- _WHAT THIS TASK INVOLVES_: Examine each line of the data. Copy the line if it includes the word "really".

Items from a dataset
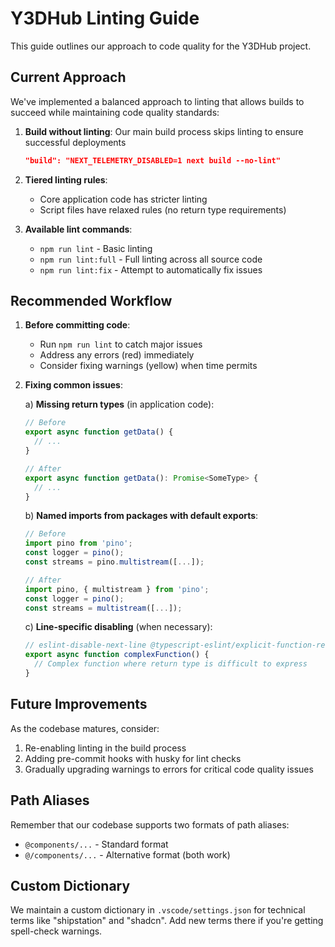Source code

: # Y3DHub Linting Guide

This guide outlines our approach to code quality for the Y3DHub project.

## Current Approach

We've implemented a balanced approach to linting that allows builds to succeed while maintaining code quality standards:

1. **Build without linting**: Our main build process skips linting to ensure successful deployments
   ```json
   "build": "NEXT_TELEMETRY_DISABLED=1 next build --no-lint"
   ```

2. **Tiered linting rules**:
   - Core application code has stricter linting
   - Script files have relaxed rules (no return type requirements)

3. **Available lint commands**:
   - `npm run lint` - Basic linting
   - `npm run lint:full` - Full linting across all source code
   - `npm run lint:fix` - Attempt to automatically fix issues

## Recommended Workflow

1. **Before committing code**:
   - Run `npm run lint` to catch major issues
   - Address any errors (red) immediately
   - Consider fixing warnings (yellow) when time permits

2. **Fixing common issues**:

   a) **Missing return types** (in application code):
   ```typescript
   // Before
   export async function getData() {
     // ...
   }

   // After
   export async function getData(): Promise<SomeType> {
     // ...
   }
   ```

   b) **Named imports from packages with default exports**:
   ```typescript
   // Before
   import pino from 'pino';
   const logger = pino();
   const streams = pino.multistream([...]);

   // After
   import pino, { multistream } from 'pino';
   const logger = pino();
   const streams = multistream([...]);
   ```

   c) **Line-specific disabling** (when necessary):
   ```typescript
   // eslint-disable-next-line @typescript-eslint/explicit-function-return-type
   export async function complexFunction() {
     // Complex function where return type is difficult to express
   }
   ```

## Future Improvements

As the codebase matures, consider:

1. Re-enabling linting in the build process
2. Adding pre-commit hooks with husky for lint checks
3. Gradually upgrading warnings to errors for critical code quality issues

## Path Aliases

Remember that our codebase supports two formats of path aliases:
- `@components/...` - Standard format
- `@/components/...` - Alternative format (both work)

## Custom Dictionary

We maintain a custom dictionary in `.vscode/settings.json` for technical terms like "shipstation" and "shadcn". Add new terms there if you're getting spell-check warnings.
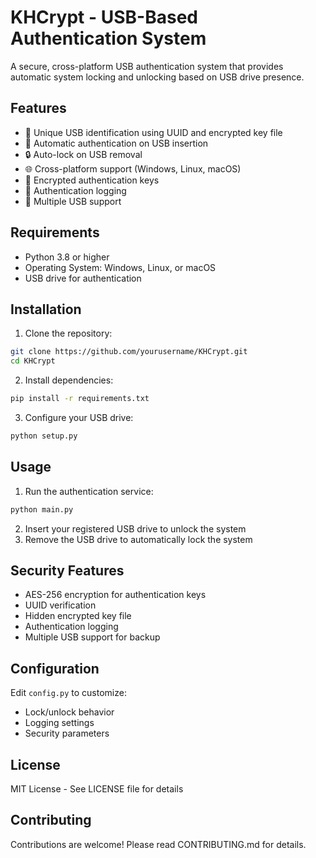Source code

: # KHCrypt - USB-Based Authentication System

A secure, cross-platform USB authentication system that provides automatic system locking and unlocking based on USB drive presence.

## Features

- 🔐 Unique USB identification using UUID and encrypted key file
- 🔄 Automatic authentication on USB insertion
- 🔒 Auto-lock on USB removal
- 🌐 Cross-platform support (Windows, Linux, macOS)
- 🔑 Encrypted authentication keys
- 📝 Authentication logging
- 🔄 Multiple USB support

## Requirements

- Python 3.8 or higher
- Operating System: Windows, Linux, or macOS
- USB drive for authentication

## Installation

1. Clone the repository:
```bash
git clone https://github.com/yourusername/KHCrypt.git
cd KHCrypt
```

2. Install dependencies:
```bash
pip install -r requirements.txt
```

3. Configure your USB drive:
```bash
python setup.py
```

## Usage

1. Run the authentication service:
```bash
python main.py
```

2. Insert your registered USB drive to unlock the system
3. Remove the USB drive to automatically lock the system

## Security Features

- AES-256 encryption for authentication keys
- UUID verification
- Hidden encrypted key file
- Authentication logging
- Multiple USB support for backup

## Configuration

Edit `config.py` to customize:
- Lock/unlock behavior
- Logging settings
- Security parameters

## License

MIT License - See LICENSE file for details

## Contributing

Contributions are welcome! Please read CONTRIBUTING.md for details. 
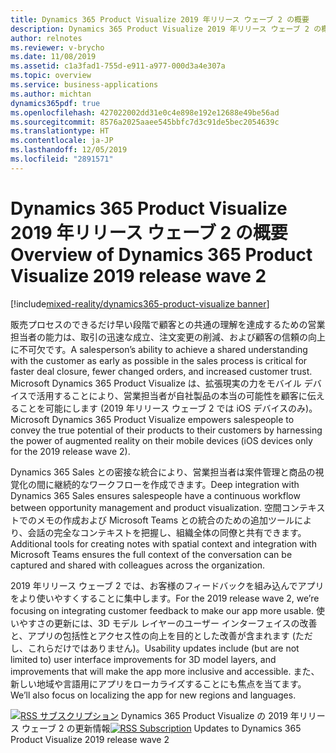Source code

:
 ```yaml
---
title: Dynamics 365 Product Visualize 2019 年リリース ウェーブ 2 の概要
description: Dynamics 365 Product Visualize 2019 年リリース ウェーブ 2 の概要
author: relnotes
ms.reviewer: v-brycho
ms.date: 11/08/2019
ms.assetid: c1a3fad1-755d-e911-a977-000d3a4e307a
ms.topic: overview
ms.service: business-applications
ms.author: michtan
dynamics365pdf: true
ms.openlocfilehash: 427022002dd31e0c4e898e192e12688e49be56ad
ms.sourcegitcommit: 8576a2025aaee545bbfc7d3c91de5bec2054639c
ms.translationtype: HT
ms.contentlocale: ja-JP
ms.lasthandoff: 12/05/2019
ms.locfileid: "2891571"
---
```

# <a name="overview-of-dynamics-365-product-visualize-2019-release-wave-2"></a><span data-ttu-id="5c154-103">Dynamics 365 Product Visualize 2019 年リリース ウェーブ 2 の概要</span><span class="sxs-lookup"><span data-stu-id="5c154-103">Overview of Dynamics 365 Product Visualize 2019 release wave 2</span></span>
[!include[mixed-reality/dynamics365-product-visualize banner](../includes/mixed-reality/dynamics365-product-visualize.md)]

<!--overview start-->
<span data-ttu-id="5c154-104">販売プロセスのできるだけ早い段階で顧客との共通の理解を達成するための営業担当者の能力は、取引の迅速な成立、注文変更の削減、および顧客の信頼の向上に不可欠です。</span><span class="sxs-lookup"><span data-stu-id="5c154-104">A salesperson’s ability to achieve a shared understanding with the customer as early as possible in the sales process is critical for faster deal closure, fewer changed orders, and increased customer trust.</span></span> <span data-ttu-id="5c154-105">Microsoft Dynamics 365 Product Visualize は、拡張現実の力をモバイル デバイスで活用することにより、営業担当者が自社製品の本当の可能性を顧客に伝えることを可能にします (2019 年リリース ウェーブ 2 では iOS デバイスのみ)。</span><span class="sxs-lookup"><span data-stu-id="5c154-105">Microsoft Dynamics 365 Product Visualize empowers salespeople to convey the true potential of their products to their customers by harnessing the power of augmented reality on their mobile devices (iOS devices only for the 2019 release wave 2).</span></span>

<span data-ttu-id="5c154-106">Dynamics 365 Sales との密接な統合により、営業担当者は案件管理と商品の視覚化の間に継続的なワークフローを作成できます。</span><span class="sxs-lookup"><span data-stu-id="5c154-106">Deep integration with Dynamics 365 Sales ensures salespeople have a continuous workflow between opportunity management and product visualization.</span></span> <span data-ttu-id="5c154-107">空間コンテキストでのメモの作成および Microsoft Teams との統合のための追加ツールにより、会話の完全なコンテキストを把握し、組織全体の同僚と共有できます。</span><span class="sxs-lookup"><span data-stu-id="5c154-107">Additional tools for creating notes with spatial context and integration with Microsoft Teams ensures the full context of the conversation can be captured and shared with colleagues across the organization.</span></span>

<span data-ttu-id="5c154-108">2019 年リリース ウェーブ 2 では、お客様のフィードバックを組み込んでアプリをより使いやすくすることに集中します。</span><span class="sxs-lookup"><span data-stu-id="5c154-108">For the 2019 release wave 2, we’re focusing on integrating customer feedback to make our app more usable.</span></span> <span data-ttu-id="5c154-109">使いやすさの更新には、3D モデル レイヤーのユーザー インターフェイスの改善と、アプリの包括性とアクセス性の向上を目的とした改善が含まれます (ただし、これらだけではありません)。</span><span class="sxs-lookup"><span data-stu-id="5c154-109">Usability updates include (but are not limited to) user interface improvements for 3D model layers, and improvements that will make the app more inclusive and accessible.</span></span> <span data-ttu-id="5c154-110">また、新しい地域や言語用にアプリをローカライズすることにも焦点を当てます。</span><span class="sxs-lookup"><span data-stu-id="5c154-110">We’ll also focus on localizing the app for new regions and languages.</span></span>

<span data-ttu-id="5c154-111">[![RSS サブスクリプション](/dynamics365-release-plan/media/feed-icon.png "RSS サブスクリプション")](https://docs.microsoft.com/api/search/rss?locale=en-us&$filter=scopes%2Fany(t%3A%20t%20eq%20%27dynamics365-product-visualize-192%27)) Dynamics 365 Product Visualize の 2019 年リリース ウェーブ 2 の更新情報</span><span class="sxs-lookup"><span data-stu-id="5c154-111">[![RSS Subscription](/dynamics365-release-plan/media/feed-icon.png "RSS Subscription")](https://docs.microsoft.com/api/search/rss?locale=en-us&$filter=scopes%2Fany(t%3A%20t%20eq%20%27dynamics365-product-visualize-192%27)) Updates to Dynamics 365 Product Visualize 2019 release wave 2</span></span>
<!--overview end-->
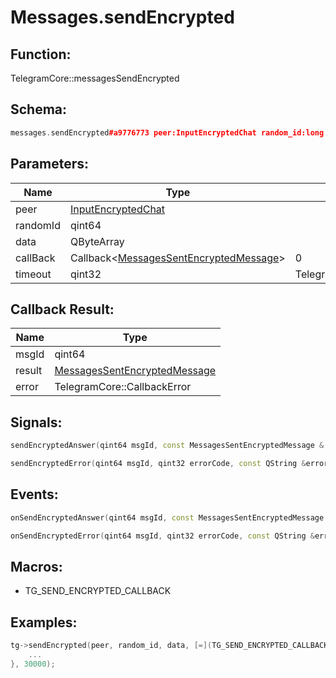 # Messages.sendEncrypted

## Function:

TelegramCore::messagesSendEncrypted

## Schema:

```c++
messages.sendEncrypted#a9776773 peer:InputEncryptedChat random_id:long data:bytes = messages.SentEncryptedMessage;
```
## Parameters:

|Name|Type|Default|
|----|----|-------|
|peer|[InputEncryptedChat](../../types/inputencryptedchat.md)||
|randomId|qint64||
|data|QByteArray||
|callBack|Callback&lt;[MessagesSentEncryptedMessage](../../types/messagessentencryptedmessage.md)&gt;|0|
|timeout|qint32|TelegramCore::timeOut()|

## Callback Result:

|Name|Type|
|----|----|
|msgId|qint64|
|result|[MessagesSentEncryptedMessage](../../types/messagessentencryptedmessage.md)|
|error|TelegramCore::CallbackError|

## Signals:

```c++
sendEncryptedAnswer(qint64 msgId, const MessagesSentEncryptedMessage & result)
```
```c++
sendEncryptedError(qint64 msgId, qint32 errorCode, const QString &errorText)
```

## Events:

```c++
onSendEncryptedAnswer(qint64 msgId, const MessagesSentEncryptedMessage & result)
```
```c++
onSendEncryptedError(qint64 msgId, qint32 errorCode, const QString &errorText)
```

## Macros:

* TG_SEND_ENCRYPTED_CALLBACK

## Examples:

```c++
tg->sendEncrypted(peer, random_id, data, [=](TG_SEND_ENCRYPTED_CALLBACK){
    ...
}, 30000);
```
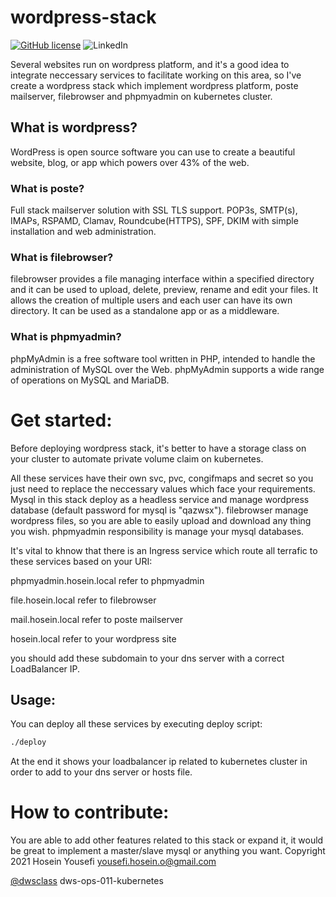 # wordpress-stack

[![GitHub license](https://img.shields.io/github/license/hosein-yousefii/docker-ansible)](https://github.com/hosein-yousefii/docker-ansible/blob/master/LICENSE)
![LinkedIn](https://shields.io/badge/style-hoseinyousefii-black?logo=linkedin&label=LinkedIn&link=https://www.linkedin.com/in/hoseinyousefi)


Several websites run on wordpress platform, and it's a good idea to integrate neccessary services to facilitate working on this area, so I've create a wordpress stack which implement wordpress platform, poste mailserver, filebrowser and phpmyadmin on kubernetes cluster.

## What is wordpress?

WordPress is open source software you can use to create a beautiful website, blog, or app which powers over 43% of the web.

### What is poste?

Full stack mailserver solution with SSL TLS support. POP3s, SMTP(s), IMAPs, RSPAMD, Clamav, Roundcube(HTTPS), SPF, DKIM with simple installation and web administration.

### What is filebrowser?

filebrowser provides a file managing interface within a specified directory and it can be used to upload, delete, preview, rename and edit your files. It allows the creation of multiple users and each user can have its own directory. It can be used as a standalone app or as a middleware.

### What is phpmyadmin?

phpMyAdmin is a free software tool written in PHP, intended to handle the administration of MySQL over the Web. phpMyAdmin supports a wide range of operations on MySQL and MariaDB.

# Get started:

Before deploying wordpress stack, it's better to have a storage class on your cluster to automate private volume claim on kubernetes.

All these services have their own svc, pvc, congifmaps and secret so you just need to replace the neccessary values which face your requirements. Mysql in this stack deploy as a headless service and manage wordpress database (default password for mysql is "qazwsx"). filebrowser manage wordpress files, so you are able to easily upload and download any thing you wish. phpmyadmin responsibility is manage your mysql databases.

It's vital to khnow that there is an Ingress service which route all terrafic to these services based on your URI:

phpmyadmin.hosein.local refer to phpmyadmin

file.hosein.local       refer to filebrowser

mail.hosein.local       refer to poste mailserver

hosein.local            refer to your wordpress site

you should add these subdomain to your dns server with a correct LoadBalancer IP.

## Usage:

You can deploy all these services by executing deploy script:

```bash
./deploy
```
At the end it shows your loadbalancer ip related to kubernetes cluster in order to add to your dns server or hosts file.

# How to contribute:

You are able to add other features related to this stack or expand it, it would be great to implement a master/slave mysql or anything you want.
Copyright 2021 Hosein Yousefi <yousefi.hosein.o@gmail.com>

[@dwsclass](https://github.com/dwsclass) dws-ops-011-kubernetes

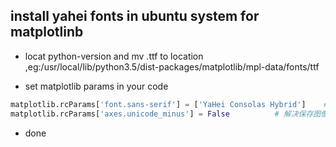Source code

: ## install yahei fonts in ubuntu system  for matplotlinb

* locat python-version and mv .ttf to location ,eg:/usr/local/lib/python3.5/dist-packages/matplotlib/mpl-data/fonts/ttf

* set matplotlib params in your code 
``` python
matplotlib.rcParams['font.sans-serif'] = ['YaHei Consolas Hybrid']    # 指定默认字体
matplotlib.rcParams['axes.unicode_minus'] = False          # 解决保存图像是负号'-'显示为方
```

* done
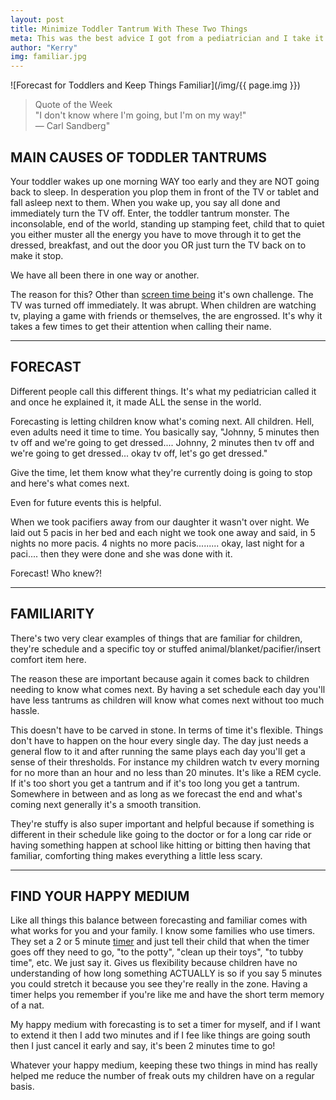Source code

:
 ```yaml
---
layout: post
title: Minimize Toddler Tantrum With These Two Things
meta: This was the best advice I got from a pediatrician and I take it with me EVERYWHERE.
author: "Kerry"
img: familiar.jpg
---
```


![Forecast for Toddlers and Keep Things Familiar](/img/{{ page.img }})

> Quote of the Week <br> "I don't know where I'm going, but I'm on my way!" <br> — Carl Sandberg"

## MAIN CAUSES OF TODDLER TANTRUMS

Your toddler wakes up one morning WAY too early and they are NOT going back to sleep. In desperation you plop them in front of the TV or tablet and fall asleep next to them. When you wake up, you say all done and immediately turn the TV off. Enter, the toddler tantrum monster. The inconsolable, end of the world, standing up stamping feet, child that to quiet you either muster all the energy you have to move through it to get the dressed, breakfast, and out the door you OR just turn the TV back on to make it stop.

We have all been there in one way or another.

The reason for this? Other than [screen time being](http://www.mommafinds.com/2018/06/24/screen-time-babies/) it's own challenge. The TV was turned off immediately. It was abrupt. When children are watching tv, playing a game with friends or themselves, the are engrossed. It's why it takes a few times to get their attention when calling their name.

---

## FORECAST

Different people call this different things. It's what my pediatrician called it and once he explained it, it made ALL the sense in the world.

Forecasting is letting children know what's coming next. All children. Hell, even adults need it time to time. You basically say, "Johnny, 5 minutes then tv off and we're going to get dressed....  Johnny, 2 minutes then tv off and we're going to get dressed... okay tv off, let's go get dressed."

Give the time, let them know what they're currently doing is going to stop and here's what comes next.

Even for future events this is helpful.

When we took pacifiers away from our daughter it wasn't over night. We laid out 5 pacis in her bed and each night we took one away and said, in 5 nights no more pacis. 4 nights no more pacis......... okay, last night for a paci.... then they were done and she was done with it.

Forecast! Who knew?!

---

## FAMILIARITY

There's two very clear examples of things that are familiar for children, they're schedule and a specific toy or stuffed animal/blanket/pacifier/insert comfort item here.

The reason these are important because again it comes back to children needing to know what comes next. By having a set schedule each day you'll have less tantrums as children will know what comes next without too much hassle.

This doesn't have to be carved in stone. In terms of time it's flexible. Things don't have to happen on the hour every single day. The day just needs a general flow to it and after running the same plays each day you'll get a sense of their thresholds. For instance my children watch tv every morning for no more than an hour and no less than 20 minutes. It's like a REM cycle. If it's too short you get a tantrum and if it's too long you get a tantrum. Somewhere in between and as long as we forecast the end and what's coming next generally it's a smooth transition.

They're stuffy is also super important and helpful because if something is different in their schedule like going to the doctor or for a long car ride or having something happen at school like hitting or bitting then having that familiar, comforting thing makes everything a little less scary.

---

## FIND YOUR HAPPY MEDIUM

Like all things this balance between forecasting and familiar comes with what works for you and your family. I know some families who use timers. They set a 2 or 5 minute [timer](https://amzn.to/2DwATBj) and just tell their child that when the timer goes off they need to go, "to the potty", "clean up their toys", "to tubby time", etc. We just say it. Gives us flexibility because children have no understanding of how long something ACTUALLY is so if you say 5 minutes you could stretch it because you see they're really in the zone. Having a timer helps you remember if you're like me and have the short term memory of a nat.

My happy medium with forecasting is to set a timer for myself, and if I want to extend it then I add two minutes and if I fee like things are going south then I just cancel it early and say, it's been 2 minutes time to go!

Whatever your happy medium, keeping these two things in mind has really helped me reduce the number of freak outs my children have on a regular basis.
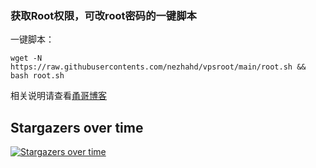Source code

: ### 获取Root权限，可改root密码的一键脚本

一键脚本：

```
wget -N https://raw.githubusercontents.com/nezhahd/vpsroot/main/root.sh && bash root.sh
```

相关说明请查看[甬哥博客](https://kkkyg.blogspot.com/2022/02/vpsrootrooteuservhax-ipv6oraclegpcibm.html)


## Stargazers over time

[![Stargazers over time](https://starchart.cc/kkkyg/vpsroot.svg)](https://starchart.cc/kkkyg/vpsroot)
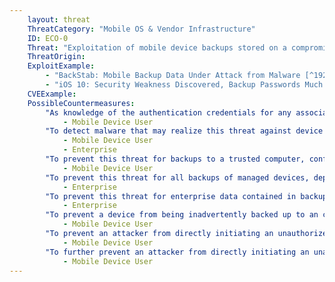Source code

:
 ```yaml
---
    layout: threat
    ThreatCategory: "Mobile OS & Vendor Infrastructure"
    ID: ECO-0
    Threat: "Exploitation of mobile device backups stored on a compromised PC"
    ThreatOrigin:
    ExploitExample:
        - "BackStab: Mobile Backup Data Under Attack from Malware [^192]"
        - "iOS 10: Security Weakness Discovered, Backup Passwords Much Easier to Break [^O-Afonin-1]"
    CVEExample:
    PossibleCountermeasures:
        "As knowledge of the authentication credentials for any associated account (e.g., iTunes, Google) may facilitate an attacker\'s ability to initiate, access, or decrypt device backups, follow best practices for management of device account passwords.":
            - Mobile Device User
        "To detect malware that may realize this threat against device backups to a trusted computer, ensure up-to-date anti-malware software is configured to regularly scan for malicious files and application behavior.":
            - Mobile Device User
            - Enterprise
        "To prevent this threat for backups to a trusted computer, configure any device backup software (e.g., iTunes) to encrypt all device backups. Furthermore, securely erase any unencrypted backups that may already exist.":
            - Mobile Device User
        "To prevent this threat for all backups of managed devices, deploy EMM/MDM solutions in combination with devices that successfully enforce policies to either encrypt all device backups or to block device backups entirely, as appropriate.":
            - Enterprise
        "To prevent this threat for enterprise data contained in backups of managed devices, deploy EMM/MDM/container solutions in combination with devices that successfully enforce policies to either encrypt all enterprise data, or block enterprise data from being included in device backups.":
            - Enterprise
        "To prevent a device from being inadvertently backed up to an computer under an attacker\'s control, when charging the device, do not grant trust to an untrusted computer or charging station.":
            - Mobile Device User
        "To prevent an attacker from directly initiating an unauthorized device backup to a controlled computer, ensure a device unlock code has been configured for the device and that the device is left in a locked state when being left unattended.":
            - Mobile Device User
        "To further prevent an attacker from directly initiating an unauthorized device backup to a controlled computer, use strong physical security measures (e.g., lock the device into a secure container) when leaving a device directly unattended.":
            - Mobile Device User
---
```

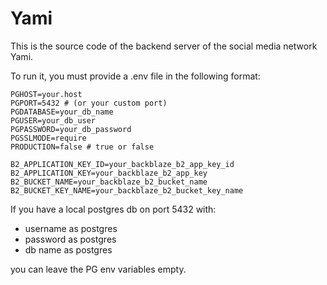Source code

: # Yami

This is the source code of the backend server of the social media network Yami.

To run it, you must provide a .env file in the following format:

```shell
PGHOST=your.host
PGPORT=5432 # (or your custom port)
PGDATABASE=your_db_name
PGUSER=your_db_user
PGPASSWORD=your_db_password
PGSSLMODE=require
PRODUCTION=false # true or false

B2_APPLICATION_KEY_ID=your_backblaze_b2_app_key_id
B2_APPLICATION_KEY=your_backblaze_b2_app_key
B2_BUCKET_NAME=your_backblaze_b2_bucket_name
B2_BUCKET_KEY_NAME=your_backblaze_b2_bucket_key_name
```

If you have a local postgres db on port 5432 with:
- username as postgres
- password as postgres
- db name as postgres

you can leave the PG env variables empty.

- _ANSWER SPACE_:
Like all things this balance between forecasting and familiar comes with what works for you and your family. I know some families who use timers. They set a 2 or 5 minute [timer](https://amzn.to/2DwATBj) and just tell their child that when the timer goes off they need to go, "to the potty", "clean up their toys", "to tubby time", etc. We just say it. Gives us flexibility because children have no understanding of how long something ACTUALLY is so if you say 5 minutes you could stretch it because you see they're really in the zone. Having a timer helps you remember if you're like me and have the short term memory of a nat.
Whatever your happy medium, keeping these two things in mind has really helped me reduce the number of freak outs my children have on a regular basis.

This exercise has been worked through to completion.